Y por último, el hecho de que en su sueño, vale decir, en su subconsciente, don Quijote acepte sin vacilar el encantamiento de Dulcinea, esto nos da la cabal medida de la decadencia, quebrantamiento y abdicación de su voluntad. La evidencia casi visual de tal medida la dan unas arrogantes palabras que pronunció nuestro héroe, alla en el capítulo IV de la primera parte, al retar a los mercaderes toledanos, y que conviene recordar ahora:

Todo el mundo se tenga, si todo el mundo no confiesa que no hay en el mundo todo doncella más hermosa que la emperatriz de la Mancha, la sin par Dulcinea del Toboso.


La dimensión imperativa de la voluntad de don Quijote llena ese «el mundo todo», que no se le cae de la boca. Bien es cierto que esto ocurrió alla en aquella época cuando don Quijote todavía tallaba el mundo a imagen suya, labrándolo con el cincel de su voluntad.

Mucho más tarde, cuando en el capítulo décimo de la segunda parte la sin par Dulcinea se le aparece como una zafia labriega oliente a ajos, esto es lo que dirá nuestro caballero:

Sancho, ¿qué te parece cuán mal quisto soy de encantadores? Y mira hasta dónde se extiende su malicia y la ojeriza que me tienen, pues me han querido privar del contento que pudiera darme ver en su ser a mi señora. En efecto, yo nací para ejemplo de desdichados, y para ser blanco y terrero donde tomen la mira y asiesten las flechas de la mala fortuna.

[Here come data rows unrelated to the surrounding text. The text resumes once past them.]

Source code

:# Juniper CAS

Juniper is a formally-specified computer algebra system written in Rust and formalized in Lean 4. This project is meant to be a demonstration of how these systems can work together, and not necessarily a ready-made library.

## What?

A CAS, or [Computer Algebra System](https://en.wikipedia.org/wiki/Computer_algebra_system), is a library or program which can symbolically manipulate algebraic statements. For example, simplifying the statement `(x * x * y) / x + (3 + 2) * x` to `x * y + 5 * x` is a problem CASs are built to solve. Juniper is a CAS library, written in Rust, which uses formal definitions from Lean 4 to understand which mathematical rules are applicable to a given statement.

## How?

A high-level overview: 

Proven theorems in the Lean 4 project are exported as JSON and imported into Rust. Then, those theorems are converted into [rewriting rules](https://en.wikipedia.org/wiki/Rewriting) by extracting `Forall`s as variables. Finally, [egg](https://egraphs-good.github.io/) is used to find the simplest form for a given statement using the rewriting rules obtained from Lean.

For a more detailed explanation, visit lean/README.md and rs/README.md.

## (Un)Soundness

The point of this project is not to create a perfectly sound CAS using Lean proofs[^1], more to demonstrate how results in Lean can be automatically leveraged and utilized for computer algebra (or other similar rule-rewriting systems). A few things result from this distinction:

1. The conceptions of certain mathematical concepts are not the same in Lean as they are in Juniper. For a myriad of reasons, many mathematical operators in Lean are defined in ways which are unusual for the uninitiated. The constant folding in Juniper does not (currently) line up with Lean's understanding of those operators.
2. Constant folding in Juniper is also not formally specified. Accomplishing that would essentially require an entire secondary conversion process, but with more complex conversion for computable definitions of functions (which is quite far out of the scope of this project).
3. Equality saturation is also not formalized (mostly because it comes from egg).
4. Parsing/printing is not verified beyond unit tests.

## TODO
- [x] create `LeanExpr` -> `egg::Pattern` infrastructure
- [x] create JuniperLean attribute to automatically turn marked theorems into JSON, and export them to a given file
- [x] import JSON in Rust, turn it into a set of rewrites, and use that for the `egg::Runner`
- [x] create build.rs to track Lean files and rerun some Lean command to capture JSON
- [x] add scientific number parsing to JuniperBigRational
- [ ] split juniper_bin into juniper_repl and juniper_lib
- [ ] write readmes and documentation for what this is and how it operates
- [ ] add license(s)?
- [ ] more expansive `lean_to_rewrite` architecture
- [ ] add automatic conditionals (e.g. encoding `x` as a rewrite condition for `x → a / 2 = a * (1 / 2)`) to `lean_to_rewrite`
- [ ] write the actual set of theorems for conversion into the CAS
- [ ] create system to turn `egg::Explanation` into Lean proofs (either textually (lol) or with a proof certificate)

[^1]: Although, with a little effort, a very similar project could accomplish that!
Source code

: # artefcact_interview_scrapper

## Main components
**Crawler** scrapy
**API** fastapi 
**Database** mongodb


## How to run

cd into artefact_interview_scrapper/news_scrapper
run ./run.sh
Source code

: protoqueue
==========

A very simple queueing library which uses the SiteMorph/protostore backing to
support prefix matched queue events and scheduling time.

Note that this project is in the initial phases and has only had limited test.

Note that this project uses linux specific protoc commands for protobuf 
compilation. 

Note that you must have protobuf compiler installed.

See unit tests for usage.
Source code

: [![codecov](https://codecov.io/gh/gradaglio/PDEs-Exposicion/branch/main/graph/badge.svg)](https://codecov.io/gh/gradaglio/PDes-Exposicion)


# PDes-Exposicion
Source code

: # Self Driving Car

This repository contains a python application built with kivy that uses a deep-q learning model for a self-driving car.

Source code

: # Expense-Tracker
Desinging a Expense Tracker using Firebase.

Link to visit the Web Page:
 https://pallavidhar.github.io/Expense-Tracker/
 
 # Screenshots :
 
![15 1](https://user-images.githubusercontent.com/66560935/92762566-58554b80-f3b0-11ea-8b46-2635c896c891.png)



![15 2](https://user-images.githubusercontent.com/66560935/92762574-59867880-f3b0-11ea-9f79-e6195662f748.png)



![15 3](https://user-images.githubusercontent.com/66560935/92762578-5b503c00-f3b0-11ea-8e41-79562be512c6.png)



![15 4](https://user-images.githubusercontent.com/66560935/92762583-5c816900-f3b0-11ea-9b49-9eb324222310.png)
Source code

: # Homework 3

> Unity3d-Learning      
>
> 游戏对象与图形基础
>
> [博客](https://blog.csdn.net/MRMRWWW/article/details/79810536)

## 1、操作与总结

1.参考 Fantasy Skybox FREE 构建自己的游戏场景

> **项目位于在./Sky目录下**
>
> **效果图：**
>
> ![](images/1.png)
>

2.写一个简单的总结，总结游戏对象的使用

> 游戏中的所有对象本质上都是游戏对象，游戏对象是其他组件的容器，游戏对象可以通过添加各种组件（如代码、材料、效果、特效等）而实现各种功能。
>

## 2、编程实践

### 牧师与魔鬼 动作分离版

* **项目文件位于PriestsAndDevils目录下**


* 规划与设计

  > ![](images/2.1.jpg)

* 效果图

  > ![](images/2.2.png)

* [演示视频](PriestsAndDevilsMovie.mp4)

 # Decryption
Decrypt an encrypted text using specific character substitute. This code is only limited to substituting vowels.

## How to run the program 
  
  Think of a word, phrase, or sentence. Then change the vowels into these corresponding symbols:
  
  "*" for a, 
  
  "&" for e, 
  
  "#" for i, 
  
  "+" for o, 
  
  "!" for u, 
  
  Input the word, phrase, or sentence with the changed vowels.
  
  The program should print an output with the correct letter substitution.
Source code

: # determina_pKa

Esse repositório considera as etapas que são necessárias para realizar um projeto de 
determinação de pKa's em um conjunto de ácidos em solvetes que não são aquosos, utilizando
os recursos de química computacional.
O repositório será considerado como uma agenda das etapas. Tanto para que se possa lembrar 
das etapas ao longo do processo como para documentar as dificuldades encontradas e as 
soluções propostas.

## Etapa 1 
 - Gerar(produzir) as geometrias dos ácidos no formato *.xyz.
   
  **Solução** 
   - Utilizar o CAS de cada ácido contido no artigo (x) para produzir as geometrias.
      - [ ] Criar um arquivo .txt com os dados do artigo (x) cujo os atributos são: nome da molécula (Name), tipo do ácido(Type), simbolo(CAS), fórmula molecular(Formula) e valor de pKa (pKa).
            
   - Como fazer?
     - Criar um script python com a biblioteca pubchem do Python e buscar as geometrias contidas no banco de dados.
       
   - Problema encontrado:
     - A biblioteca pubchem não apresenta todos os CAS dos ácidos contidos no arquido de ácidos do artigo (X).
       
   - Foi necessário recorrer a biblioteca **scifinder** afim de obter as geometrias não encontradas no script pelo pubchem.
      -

En verdad, el mundo se ha rebelado contra su artífice, y rehúsa aceptar un orden impuesto por la voluntad. Y más grave aún, el proceso de desintegración de esa voluntad ha comenzado ya, como indica la resignada pasividad de las palabras citadas. Esto sólo puede traer consigo el derrumbe de ese mundo que ella había creado, porque, para decirlo con términos de Schopenhauer, el mundo de don Quijote es la representación de su voluntad.

Pero don Quijote, caballero ejemplar hasta el final, no se rendirá sin lucha. En su conciencia, cuando su voluntad está tensa y lista para defender la integridad de sus creaciones, en tales oportunidades él rechaza con firmeza la acción de los encantadores, o de cualquier otro tipo de intrusos en su mundo. Por eso es que prorrumpe, momentos antes dehundirse en las profundidades de la Cueva de Montesinos, y exclama:

¡Oh, señora de mis acciones y movimientos, clarísima y sin par Dulcinea del Toboso! Si es posible que lleguen a tus oídos las plegarias y rogaciones deste tu venturoso amante, por tu inaudita belleza te ruego las escuches.


(II, cap. XXII).                


La evidencia visual de aquella tosca y maloliente Dulcinea encantada, que él había visto con sus propios ojos sólo unos capítulos antes, todo eso ha sido voluntariamente borrado de su pensamiento.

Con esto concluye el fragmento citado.